Frequently Asked Questions
Here are some questions that are frequently asked by new Security Controls API users.
- Can I use the API to schedule scans and deploys?
- Can I use the API to create, configure and delete credential, templates and groups?
- Can I still get reports?
- What about logging?
- Can we show members of an object coming out of a scan commandlet?
- Can I exclude certain machines before performing a deployment?
- Can I check to see if a patch install fails (post-deploy)?
- Can I retrieve patch scan deployment results (even UI-initiated scans) for reporting purposes?
Yes, you can schedule a script to run at a specific time.

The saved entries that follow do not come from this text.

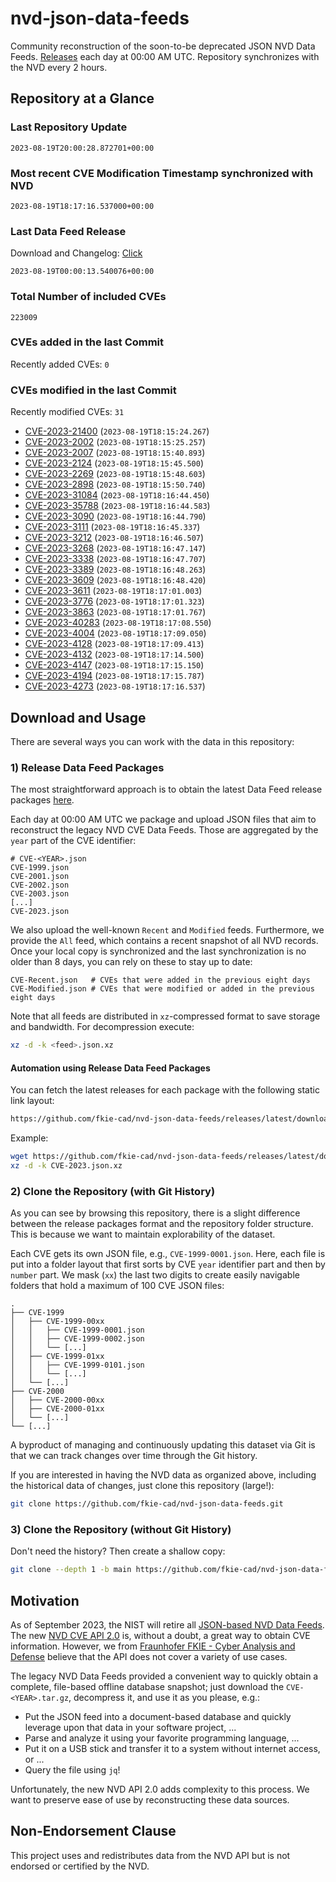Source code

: # nvd-json-data-feeds

Community reconstruction of the soon-to-be deprecated JSON NVD Data Feeds. 
[Releases](https://github.com/fkie-cad/nvd-json-data-feeds/releases/latest) each day at 00:00 AM UTC.
Repository synchronizes with the NVD every 2 hours.

## Repository at a Glance

### Last Repository Update

```plain
2023-08-19T20:00:28.872701+00:00
```

### Most recent CVE Modification Timestamp synchronized with NVD

```plain
2023-08-19T18:17:16.537000+00:00
```

### Last Data Feed Release

Download and Changelog: [Click](https://github.com/fkie-cad/nvd-json-data-feeds/releases/latest)

```plain
2023-08-19T00:00:13.540076+00:00
```

### Total Number of included CVEs

```plain
223009
```

### CVEs added in the last Commit

Recently added CVEs: `0`



### CVEs modified in the last Commit

Recently modified CVEs: `31`

* [CVE-2023-21400](CVE-2023/CVE-2023-214xx/CVE-2023-21400.json) (`2023-08-19T18:15:24.267`)
* [CVE-2023-2002](CVE-2023/CVE-2023-20xx/CVE-2023-2002.json) (`2023-08-19T18:15:25.257`)
* [CVE-2023-2007](CVE-2023/CVE-2023-20xx/CVE-2023-2007.json) (`2023-08-19T18:15:40.893`)
* [CVE-2023-2124](CVE-2023/CVE-2023-21xx/CVE-2023-2124.json) (`2023-08-19T18:15:45.500`)
* [CVE-2023-2269](CVE-2023/CVE-2023-22xx/CVE-2023-2269.json) (`2023-08-19T18:15:48.603`)
* [CVE-2023-2898](CVE-2023/CVE-2023-28xx/CVE-2023-2898.json) (`2023-08-19T18:15:50.740`)
* [CVE-2023-31084](CVE-2023/CVE-2023-310xx/CVE-2023-31084.json) (`2023-08-19T18:16:44.450`)
* [CVE-2023-35788](CVE-2023/CVE-2023-357xx/CVE-2023-35788.json) (`2023-08-19T18:16:44.583`)
* [CVE-2023-3090](CVE-2023/CVE-2023-30xx/CVE-2023-3090.json) (`2023-08-19T18:16:44.790`)
* [CVE-2023-3111](CVE-2023/CVE-2023-31xx/CVE-2023-3111.json) (`2023-08-19T18:16:45.337`)
* [CVE-2023-3212](CVE-2023/CVE-2023-32xx/CVE-2023-3212.json) (`2023-08-19T18:16:46.507`)
* [CVE-2023-3268](CVE-2023/CVE-2023-32xx/CVE-2023-3268.json) (`2023-08-19T18:16:47.147`)
* [CVE-2023-3338](CVE-2023/CVE-2023-33xx/CVE-2023-3338.json) (`2023-08-19T18:16:47.707`)
* [CVE-2023-3389](CVE-2023/CVE-2023-33xx/CVE-2023-3389.json) (`2023-08-19T18:16:48.263`)
* [CVE-2023-3609](CVE-2023/CVE-2023-36xx/CVE-2023-3609.json) (`2023-08-19T18:16:48.420`)
* [CVE-2023-3611](CVE-2023/CVE-2023-36xx/CVE-2023-3611.json) (`2023-08-19T18:17:01.003`)
* [CVE-2023-3776](CVE-2023/CVE-2023-37xx/CVE-2023-3776.json) (`2023-08-19T18:17:01.323`)
* [CVE-2023-3863](CVE-2023/CVE-2023-38xx/CVE-2023-3863.json) (`2023-08-19T18:17:01.767`)
* [CVE-2023-40283](CVE-2023/CVE-2023-402xx/CVE-2023-40283.json) (`2023-08-19T18:17:08.550`)
* [CVE-2023-4004](CVE-2023/CVE-2023-40xx/CVE-2023-4004.json) (`2023-08-19T18:17:09.050`)
* [CVE-2023-4128](CVE-2023/CVE-2023-41xx/CVE-2023-4128.json) (`2023-08-19T18:17:09.413`)
* [CVE-2023-4132](CVE-2023/CVE-2023-41xx/CVE-2023-4132.json) (`2023-08-19T18:17:14.500`)
* [CVE-2023-4147](CVE-2023/CVE-2023-41xx/CVE-2023-4147.json) (`2023-08-19T18:17:15.150`)
* [CVE-2023-4194](CVE-2023/CVE-2023-41xx/CVE-2023-4194.json) (`2023-08-19T18:17:15.787`)
* [CVE-2023-4273](CVE-2023/CVE-2023-42xx/CVE-2023-4273.json) (`2023-08-19T18:17:16.537`)


## Download and Usage

There are several ways you can work with the data in this repository:

### 1) Release Data Feed Packages

The most straightforward approach is to obtain the latest Data Feed release packages [here](https://github.com/fkie-cad/nvd-json-data-feeds/releases/latest).

Each day at 00:00 AM UTC we package and upload JSON files that aim to reconstruct the legacy NVD CVE Data Feeds.
Those are aggregated by the `year` part of the CVE identifier:

```
# CVE-<YEAR>.json
CVE-1999.json
CVE-2001.json
CVE-2002.json
CVE-2003.json
[...]
CVE-2023.json
```

We also upload the well-known `Recent` and `Modified` feeds.
Furthermore, we provide the `All` feed, which contains a recent snapshot of all NVD records.
Once your local copy is synchronized and the last synchronization is no older than 8 days, you can rely on these to stay up to date:

```plain
CVE-Recent.json   # CVEs that were added in the previous eight days
CVE-Modified.json # CVEs that were modified or added in the previous eight days
```

Note that all feeds are distributed in `xz`-compressed format to save storage and bandwidth.
For decompression execute:

```sh
xz -d -k <feed>.json.xz
```


#### Automation using Release Data Feed Packages

You can fetch the latest releases for each package with the following static link layout:

```sh
https://github.com/fkie-cad/nvd-json-data-feeds/releases/latest/download/CVE-<YEAR>.json.xz
```

Example:

```sh
wget https://github.com/fkie-cad/nvd-json-data-feeds/releases/latest/download/CVE-2023.json.xz
xz -d -k CVE-2023.json.xz
```

### 2) Clone the Repository (with Git History)

As you can see by browsing this repository, there is a slight difference between the release packages format and the repository folder structure.
This is because we want to maintain explorability of the dataset.

Each CVE gets its own JSON file, e.g., `CVE-1999-0001.json`.
Here, each file is put into a folder layout that first sorts by CVE `year` identifier part and then by `number` part.
We mask (`xx`) the last two digits to create easily navigable folders that hold a maximum of 100 CVE JSON files:

```plain
.
├── CVE-1999
│   ├── CVE-1999-00xx
│   │   ├── CVE-1999-0001.json
│   │   ├── CVE-1999-0002.json
│   │   └── [...]
│   ├── CVE-1999-01xx
│   │   ├── CVE-1999-0101.json
│   │   └── [...]
│   └── [...]
├── CVE-2000
│   ├── CVE-2000-00xx
│   ├── CVE-2000-01xx
│   └── [...]
└── [...]
```

A byproduct of managing and continuously updating this dataset via Git is that we can track changes over time through the Git history.

If you are interested in having the NVD data as organized above, including the historical data of changes, just clone this repository (large!):

```sh
git clone https://github.com/fkie-cad/nvd-json-data-feeds.git
```

### 3) Clone the Repository (without Git History)

Don't need the history? Then create a shallow copy:

```sh
git clone --depth 1 -b main https://github.com/fkie-cad/nvd-json-data-feeds.git
```

## Motivation

As of September 2023, the NIST will retire all [JSON-based NVD Data Feeds](https://nvd.nist.gov/vuln/data-feeds#divRetirementBanner-1).
The new [NVD CVE API 2.0](https://nvd.nist.gov/developers/vulnerabilities) is, without a doubt, a great way to obtain CVE information.
However, we from [Fraunhofer FKIE - Cyber Analysis and Defense](https://www.fkie.fraunhofer.de/en/departments/cad.html) believe that the API does not cover a variety of use cases.

The legacy NVD Data Feeds provided a convenient way to quickly obtain a complete, file-based offline database snapshot; just download the `CVE-<YEAR>.tar.gz`, decompress it, and use it as you please, e.g.:

* Put the JSON feed into a document-based database and quickly leverage upon that data in your software project, ...
* Parse and analyze it using your favorite programming language, ...
* Put it on a USB stick and transfer it to a system without internet access, or ...
* Query the file using `jq`!

Unfortunately, the new NVD API 2.0 adds complexity to this process.
We want to preserve ease of use by reconstructing these data sources.

## Non-Endorsement Clause

This project uses and redistributes data from the NVD API but is not endorsed or certified by the NVD.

You can utilize the existing scheduling capabilities of an orchestrator or of Windows Task Scheduler, or you can do a scheduled scan in Security Controls.
Yes. You can reference existing credentials, machine groups, templates, etc. within your API commands. You can also use the API to add new credentials, templates, machine groups and patch groups.
Yes, all manually created Security Controls reports will continue to work and will include operations initiated by the API. Scheduled reports that are based on date ranges will also be automatically generated, but reports will not be automatically generated for patch scans initiated from the API.
The same logging levels are available at both the user interface level and the API level.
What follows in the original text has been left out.